Video Vision Transformer

class vformer.models.classification.vivit.ViViTModel2(img_size, in_channels, patch_size, embedding_dim, num_frames, depth, num_heads, head_dim, n_classes, mlp_dim=None, pool='cls', p_dropout=0.0, attn_dropout=0.0, drop_path_rate=0.02)[source]

Model 2 implementation of: ViViT: A Video Vision Transformer

Parameters
  • img_size (int) – Size of single frame/ image in video

  • in_channels (int) – Number of channels

  • patch_size (int) – Patch size

  • embedding_dim (int) – Embedding dimension of a patch

  • num_frames (int) – Number of seconds in each Video

  • depth (int) – Number of encoder layers

  • num_heads (int) – Number of attention heads

  • head_dim (int) – Dimension of head

  • n_classes (int) – Number of classes

  • mlp_dim (int) – Dimension of hidden layer

  • pool (str) – Pooling operation,must be one of {“cls”,”mean”},default is “cls”

  • p_dropout (float) – Dropout probability

  • attn_dropout (float) – Dropout probability

  • drop_path_rate (float) – Stochastic drop path rate

forward(x)[source]

Defines the computation performed at every call.

Should be overridden by all subclasses.

Note

Although the recipe for forward pass needs to be defined within this function, one should call the Module instance afterwards instead of this since the former takes care of running the registered hooks while the latter silently ignores them.

class vformer.models.classification.vivit.ViViTModel3(img_size, patch_t, patch_h, patch_w, in_channels, n_classes, num_frames, embedding_dim, depth, num_heads, head_dim, p_dropout, mlp_dim=None)[source]

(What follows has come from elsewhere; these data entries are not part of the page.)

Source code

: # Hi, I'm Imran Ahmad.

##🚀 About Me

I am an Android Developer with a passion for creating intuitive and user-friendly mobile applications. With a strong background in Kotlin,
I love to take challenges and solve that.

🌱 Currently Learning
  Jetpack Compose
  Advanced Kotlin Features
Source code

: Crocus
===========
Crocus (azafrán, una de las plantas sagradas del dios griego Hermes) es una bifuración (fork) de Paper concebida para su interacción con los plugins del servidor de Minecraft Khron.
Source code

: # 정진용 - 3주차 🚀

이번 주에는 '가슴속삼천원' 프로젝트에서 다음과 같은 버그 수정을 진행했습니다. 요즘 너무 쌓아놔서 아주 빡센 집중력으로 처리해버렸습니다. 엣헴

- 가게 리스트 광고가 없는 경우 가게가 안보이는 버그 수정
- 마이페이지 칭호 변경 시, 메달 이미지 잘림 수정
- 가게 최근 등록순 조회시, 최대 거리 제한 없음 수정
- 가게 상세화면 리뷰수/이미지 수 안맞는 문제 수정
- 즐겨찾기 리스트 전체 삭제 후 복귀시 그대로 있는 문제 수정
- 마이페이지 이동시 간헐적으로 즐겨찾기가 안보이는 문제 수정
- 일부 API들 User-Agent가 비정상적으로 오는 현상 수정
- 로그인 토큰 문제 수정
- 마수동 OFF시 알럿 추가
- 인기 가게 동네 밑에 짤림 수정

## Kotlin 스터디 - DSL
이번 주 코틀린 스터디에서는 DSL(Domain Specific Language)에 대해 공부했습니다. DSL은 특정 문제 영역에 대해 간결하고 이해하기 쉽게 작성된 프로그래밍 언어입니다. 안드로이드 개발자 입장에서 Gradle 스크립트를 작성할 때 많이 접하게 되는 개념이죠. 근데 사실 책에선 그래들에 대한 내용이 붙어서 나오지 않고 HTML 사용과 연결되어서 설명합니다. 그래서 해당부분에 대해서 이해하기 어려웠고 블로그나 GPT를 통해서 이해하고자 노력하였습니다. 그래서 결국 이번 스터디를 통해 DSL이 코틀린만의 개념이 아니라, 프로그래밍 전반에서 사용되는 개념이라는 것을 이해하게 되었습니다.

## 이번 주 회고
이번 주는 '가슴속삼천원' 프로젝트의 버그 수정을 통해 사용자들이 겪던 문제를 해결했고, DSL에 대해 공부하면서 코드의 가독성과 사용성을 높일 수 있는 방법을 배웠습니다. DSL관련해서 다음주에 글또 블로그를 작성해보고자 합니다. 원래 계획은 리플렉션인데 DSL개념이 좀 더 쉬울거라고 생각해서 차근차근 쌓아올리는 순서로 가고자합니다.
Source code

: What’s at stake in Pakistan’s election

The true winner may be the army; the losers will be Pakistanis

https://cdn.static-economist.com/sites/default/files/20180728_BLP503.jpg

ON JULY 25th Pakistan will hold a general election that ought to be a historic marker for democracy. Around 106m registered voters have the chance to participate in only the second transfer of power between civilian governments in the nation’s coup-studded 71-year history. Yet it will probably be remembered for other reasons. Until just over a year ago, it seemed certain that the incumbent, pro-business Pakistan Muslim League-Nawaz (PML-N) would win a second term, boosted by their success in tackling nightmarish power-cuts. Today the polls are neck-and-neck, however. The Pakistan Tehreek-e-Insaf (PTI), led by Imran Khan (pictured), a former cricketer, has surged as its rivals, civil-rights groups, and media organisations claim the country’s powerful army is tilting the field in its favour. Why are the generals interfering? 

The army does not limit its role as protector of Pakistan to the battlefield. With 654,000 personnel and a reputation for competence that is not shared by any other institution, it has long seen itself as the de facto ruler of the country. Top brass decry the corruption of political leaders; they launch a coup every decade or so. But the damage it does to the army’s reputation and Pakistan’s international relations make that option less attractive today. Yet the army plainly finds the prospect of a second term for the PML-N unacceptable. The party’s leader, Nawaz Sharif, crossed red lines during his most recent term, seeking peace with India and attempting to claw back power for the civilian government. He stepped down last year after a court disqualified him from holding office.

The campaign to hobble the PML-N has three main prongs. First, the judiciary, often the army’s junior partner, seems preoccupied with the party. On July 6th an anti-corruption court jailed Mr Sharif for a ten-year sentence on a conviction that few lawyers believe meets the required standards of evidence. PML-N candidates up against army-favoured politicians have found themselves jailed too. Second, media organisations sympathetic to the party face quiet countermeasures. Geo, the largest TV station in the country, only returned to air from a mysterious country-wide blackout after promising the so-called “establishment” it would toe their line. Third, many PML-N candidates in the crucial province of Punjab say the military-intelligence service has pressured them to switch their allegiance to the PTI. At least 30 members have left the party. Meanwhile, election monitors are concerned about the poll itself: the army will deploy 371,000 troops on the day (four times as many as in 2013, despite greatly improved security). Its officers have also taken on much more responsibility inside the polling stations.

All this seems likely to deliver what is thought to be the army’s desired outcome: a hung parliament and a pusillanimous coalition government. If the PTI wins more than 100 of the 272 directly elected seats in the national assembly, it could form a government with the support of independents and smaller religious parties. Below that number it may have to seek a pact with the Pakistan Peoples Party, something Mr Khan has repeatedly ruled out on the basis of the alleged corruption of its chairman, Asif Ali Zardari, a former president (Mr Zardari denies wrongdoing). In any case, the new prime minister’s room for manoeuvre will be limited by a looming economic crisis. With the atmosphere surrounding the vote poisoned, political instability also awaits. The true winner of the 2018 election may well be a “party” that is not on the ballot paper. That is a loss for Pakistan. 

Model 3 Implementation from : ViViT: A Video Vision Transformer

Parameters
  • img_size (int or tuple[int]) – size of a frame

  • patch_t (int) – Temporal length of single tube/patch in tubelet embedding

  • patch_h (int) – Height of single tube/patch in tubelet embedding

  • patch_w (int) – Width of single tube/patch in tubelet embedding

  • in_channels (int) – Number of input channels, default is 3

  • n_classes (int) – Number of classes

  • num_frames (int) – Number of seconds in each Video

  • embedding_dim (int) – Embedding dimension of a patch

  • depth (int) – Number of Encoder layers

  • num_heads (int) – Number of attention heads

  • head_dim (int) – Dimension of attention head

  • p_dropout (float) – Dropout rate/probability, default is 0.0

  • mlp_dim (int) – Hidden dimension, optional

forward(x)[source]

Defines the computation performed at every call.

Should be overridden by all subclasses.

Note

Although the recipe for forward pass needs to be defined within this function, one should call the Module instance afterwards instead of this since the former takes care of running the registered hooks while the latter silently ignores them.